Steve Sherman Math 201 Project
A few weeks ago I was filling my truck with gas, trying to decide what to have for lunch, and even thinking about possible projects for my statistics class. My mind's wandering stopped when the guy next to me started talking about the price of gasoline. He claimed that the price of gasoline in California was the highest in the nation. I do not watch the price of gasoline, but decided it might work for a project if I could not come up with something else. A few weeks later, and still having trouble settling on a project, I searched the net to see if I could find gasoline price data…….yes, plenty of data.
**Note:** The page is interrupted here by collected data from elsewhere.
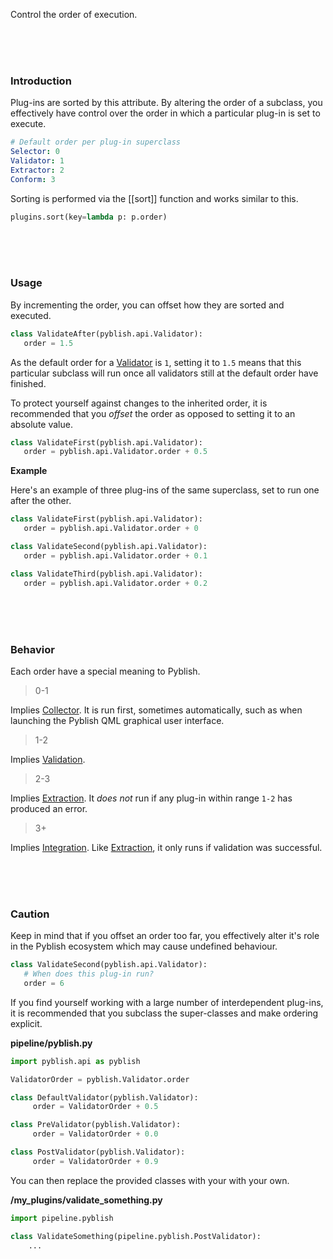 Control the order of execution.

<br>
<br>
<br>

### Introduction

Plug-ins are sorted by this attribute. By altering the order of a subclass, you effectively have control over the order in which a particular plug-in is set to execute.

```yaml
# Default order per plug-in superclass
Selector: 0
Validator: 1
Extractor: 2
Conform: 3
```

Sorting is performed via the [[sort]] function and works similar to this.

```python
plugins.sort(key=lambda p: p.order)
```

<br>
<br>
<br>

### Usage

By incrementing the order, you can offset how they are sorted and executed.

```python
class ValidateAfter(pyblish.api.Validator):
   order = 1.5
```

As the default order for a [Validator](pages/Validator.md) is `1`, setting it to `1.5` means that this particular subclass will run once all validators still at the default order have finished.

To protect yourself against changes to the inherited order, it is recommended that you *offset* the order as opposed to setting it to an absolute value.

```python
class ValidateFirst(pyblish.api.Validator):
   order = pyblish.api.Validator.order + 0.5
```

**Example**

Here's an example of three plug-ins of the same superclass, set to run one after the other.

```python
class ValidateFirst(pyblish.api.Validator):
   order = pyblish.api.Validator.order + 0

class ValidateSecond(pyblish.api.Validator):
   order = pyblish.api.Validator.order + 0.1

class ValidateThird(pyblish.api.Validator):
   order = pyblish.api.Validator.order + 0.2
```

<br>
<br>
<br>

### Behavior

Each order have a special meaning to Pyblish.

> 0-1

Implies [Collector](pages/Collector.md). It is run first, sometimes automatically, such as when launching the Pyblish QML graphical user interface.

> 1-2

Implies [Validation](pages/validator.md).

> 2-3

Implies [Extraction](pages/Extractor.md). It *does not* run if any plug-in within range `1-2` has produced an error.

> 3+

Implies [Integration](pages/Integration.md). Like [Extraction](pages/Extractor.md), it only runs if validation was successful.

<br>
<br>
<br>

### Caution

Keep in mind that if you offset an order too far, you effectively alter it's role in the Pyblish ecosystem which may cause undefined behaviour.

```python
class ValidateSecond(pyblish.api.Validator):
   # When does this plug-in run?
   order = 6
```

If you find yourself working with a large number of interdependent plug-ins, it is recommended that you subclass the super-classes and make ordering explicit.

**pipeline/pyblish.py**

```python
import pyblish.api as pyblish

ValidatorOrder = pyblish.Validator.order

class DefaultValidator(pyblish.Validator):
     order = ValidatorOrder + 0.5

class PreValidator(pyblish.Validator):
     order = ValidatorOrder + 0.0

class PostValidator(pyblish.Validator):
     order = ValidatorOrder + 0.9
```

You can then replace the provided classes with your with your own.

**/my_plugins/validate_something.py**

```python
import pipeline.pyblish

class ValidateSomething(pipeline.pyblish.PostValidator):
    ...
```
I will compare the mean price of regular-reformulated gasoline for California and New York from November 18, 2002 to November 17, 2003. My paired data hypothesis test is: Ho: µ1=µ2, with the alternate of H1: µ1≠µ2. The main purpose of the project will be to check the relationship between the cost of gasoline in California and New York with a hypothesis test on the slope: Ho: r = 0, H1: r ≠ 0
Box-and-Whisker Plot
The box-and-whisker plot shows the price of California gas to be higher than New York's. California's low ($1.52) is lower than the lowest price in New York ($1.56), but all the other data is higher in California. Both states have a median closer to the first quartile than the third, indicating a period of higher prices.
Line Graph
The line graph shows much more volatility in the price of California gas compared to the New York price. The California price spiked noticeably from the end of January to the end of March, 2003, while the New York price was in a much slower, more moderate rise.
The histograms, like the line graph, show the volatility in the price of gasoline in California. The California histograms bars represent a fairly wide range in price and there is high frequency at just about each price. The New York histogram is somewhat skewed right.
Data comparison
The use of confidence intervals helps to compare the mean gasoline price difference between California and New York (at 95% confidence):
The mean price for California for the period ranged from $1.764 to $1.865 For New York $1.670 to $1.729
Computing the difference of the means (again at a 95% confidence level): The mean price of California gas is from 6 to 17 cents higher than the price in New York.
Paired data hypothesis test
Ho: µ1=µ2 H1: µ1≠µ2
The critical z value for a two-tailed test at α = .05 is + or - 1.96. The results of the test: a z-stat of 3.869 with a p-value of .0001, can reject H0, and accept H1.
I can say that there is a difference in the mean gasoline price in California vs. New York, but is there a relationship in the prices? If the price goes up in California, does it go up proportionately in New York? A hypothesis test on the slope begins with a scatter diagram of the data. Ho: r = 0, H1: r ≠ 0
The scatter diagram shows a moderate correlation between the gasoline prices of California and New York. Further analysis of the data will give more detail.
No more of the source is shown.